Revoilà le Pape aux Émirats arabes unis. Après Abou Dhabi en février 2019, la rumeur a été confirmée : François devrait bien se rendre à Dubaï fin novembre pour assister à la COP28. Un voyage express sur un thème qui lui est cher, l’écologie, et une région qu’il a visitée plus qu’aucun autre pape. Ce voyage est en cohérence profonde avec la diplomatie qu’il mène depuis 2013.
Si François s’est beaucoup rendu en Amérique latine, par la logique des choses compte-tenu de ses origines et par l’importance de ce continent, il ne s’y est plus rendu depuis 2019 et les Journées mondiales de la jeunesse (JMJ) de Panama. Mais de fil en aiguille, de voyages en rencontres, c’est une autre figure qui est en train d’apparaître, celle d’un pape qui sillonne la péninsule arabique comme aucun pape avant lui : Abu Dhabi, Jordanie, Irak, Terre sainte, Bahreïn et Dubaï. S’il ne peut pas se rendre en Arabie saoudite, le cardinal Tauran y était allé en avril 2018, déjà très affaibli par la maladie. C’était la première fois qu’un dignitaire aussi important du Saint-Siège se rendait dans ce pays considéré comme terre sacrée par les musulmans les plus rigoristes.
Cohérence intellectuelle
Ce voyage à Dubaï s’inscrit dans l’esprit du Document sur la fraternité humaine pour la paix mondiale et la coexistence commune signé en 2019 lors du voyage aux Émirats. Le positionnement de la diplomatie vaticane consiste à parler de sujets communs, où il peut y avoir entente, pour faire avancer la paix et la coexistence. L’écologie fait partie de ce thème, d’autant que la prochaine COP se tiendra à Dubaï. Un voyage qui s’inscrit aussi dans l’esprit de celui du Kazakhstan (septembre 2022) où le pape avait assisté au VIIe Forum des chefs religieux du monde. Un Forum que la diplomatie vaticane avait déjà fréquenté, mais, là aussi, la visite du Pape était une première.
Cohérence diplomatique
Si ses prédécesseurs ont effectué des voyages de type pèlerinage (Terre sainte, Lourdes) ou apostolique (dans les grands pays chrétiens), François a initié un nouveau type de voyage : celui des conférences internationales. Bien sûr, l’ONU reste l’un des passages obligés et l’on se souvient encore des discours de Paul VI, de Jean Paul II et de Benoît XVI et François est lui-même passé par cette figure imposée. Mais chacun se rend bien compte, et dans les chancelleries notamment, que l’ONU ne sert plus à grand-chose. Elle est d’ailleurs inaudible sur l’Ukraine, le Yémen, le Soudan et Israël. Depuis une quinzaine d’années, c’est un nouveau type de diplomatie internationale qui se met en place, celle des conférences et des forums, mondiaux, régionaux ou thématiques. C’est là que les dirigeants se rencontrent, échangent, prennent des décisions. C’est là que les pays doivent être présents, pour se montrer et tenir le terrain.

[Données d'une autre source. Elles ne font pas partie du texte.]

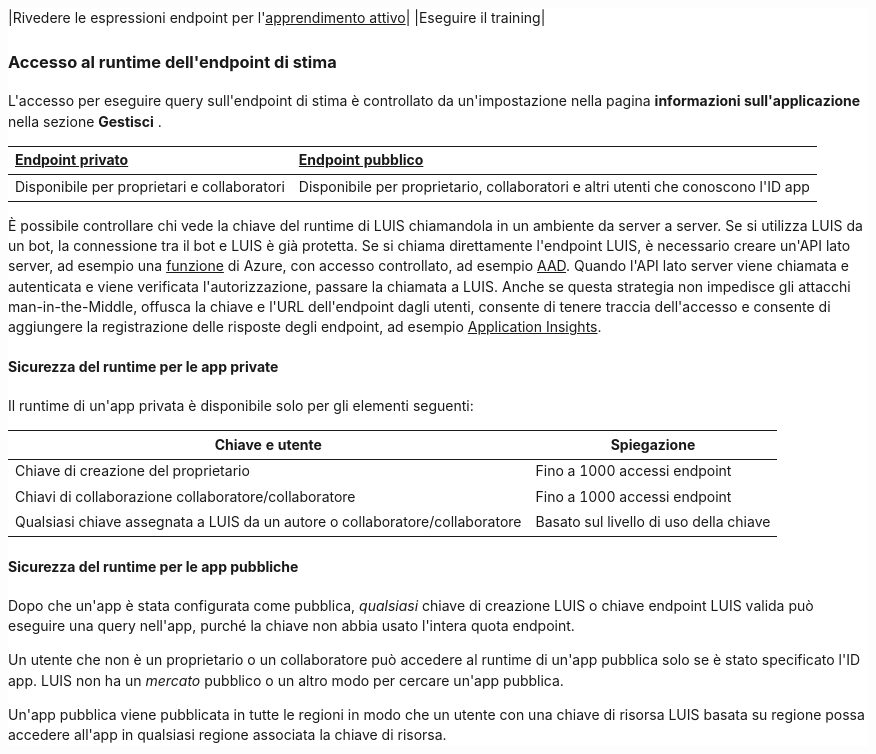 |Rivedere le espressioni endpoint per l'[apprendimento attivo](luis-how-to-review-endpoint-utterances.md)|
|Eseguire il training|

<a name="prediction-endpoint-runtime-key"></a>

### <a name="prediction-endpoint-runtime-access"></a>Accesso al runtime dell'endpoint di stima

L'accesso per eseguire query sull'endpoint di stima è controllato da un'impostazione nella pagina **informazioni sull'applicazione** nella sezione **Gestisci** .

|[Endpoint privato](#runtime-security-for-private-apps)|[Endpoint pubblico](#runtime-security-for-public-apps)|
|:--|:--|
|Disponibile per proprietari e collaboratori|Disponibile per proprietario, collaboratori e altri utenti che conoscono l'ID app|

È possibile controllare chi vede la chiave del runtime di LUIS chiamandola in un ambiente da server a server. Se si utilizza LUIS da un bot, la connessione tra il bot e LUIS è già protetta. Se si chiama direttamente l'endpoint LUIS, è necessario creare un'API lato server, ad esempio una [funzione](https://azure.microsoft.com/services/functions/) di Azure, con accesso controllato, ad esempio [AAD](https://azure.microsoft.com/services/active-directory/). Quando l'API lato server viene chiamata e autenticata e viene verificata l'autorizzazione, passare la chiamata a LUIS. Anche se questa strategia non impedisce gli attacchi man-in-the-Middle, offusca la chiave e l'URL dell'endpoint dagli utenti, consente di tenere traccia dell'accesso e consente di aggiungere la registrazione delle risposte degli endpoint, ad esempio [Application Insights](https://azure.microsoft.com/services/application-insights/).

#### <a name="runtime-security-for-private-apps"></a>Sicurezza del runtime per le app private

Il runtime di un'app privata è disponibile solo per gli elementi seguenti:

|Chiave e utente|Spiegazione|
|--|--|
|Chiave di creazione del proprietario| Fino a 1000 accessi endpoint|
|Chiavi di collaborazione collaboratore/collaboratore| Fino a 1000 accessi endpoint|
|Qualsiasi chiave assegnata a LUIS da un autore o collaboratore/collaboratore|Basato sul livello di uso della chiave|

#### <a name="runtime-security-for-public-apps"></a>Sicurezza del runtime per le app pubbliche

Dopo che un'app è stata configurata come pubblica, _qualsiasi_ chiave di creazione LUIS o chiave endpoint LUIS valida può eseguire una query nell'app, purché la chiave non abbia usato l'intera quota endpoint.

Un utente che non è un proprietario o un collaboratore può accedere al runtime di un'app pubblica solo se è stato specificato l'ID app. LUIS non ha un _mercato_ pubblico o un altro modo per cercare un'app pubblica.

Un'app pubblica viene pubblicata in tutte le regioni in modo che un utente con una chiave di risorsa LUIS basata su regione possa accedere all'app in qualsiasi regione associata la chiave di risorsa.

Ces voyages du Pape pourront surprendre tant ils sont nouveaux par rapport aux types de voyages effectués par Jean Paul II et Benoît XVI. Mais ils correspondent aux évolutions de la diplomatie mondiale, qui est beaucoup plus celle des villes et des ensembles régionaux que des grandes réunions à New York. Le Saint-Siège, comme État et acteur des relations internationales, s’adapte à cette réalité nouvelle.
Cohérence thématique
Enfin, ce voyage est en cohérence avec les thèmes portés par François, de Laudato si’ à Laudate Deum. Importance de l’écologie, de la maison commune, de la coopération internationale. C’est l’occasion pour lui de porter lui-même son discours, et non pas uniquement par la voie de ses diplomates, et de rencontrer des dirigeants et des ministres. Une “culture de la rencontre” sur laquelle il insiste beaucoup et qu’il porte, comme une autre cohérence thématique de son action diplomatique.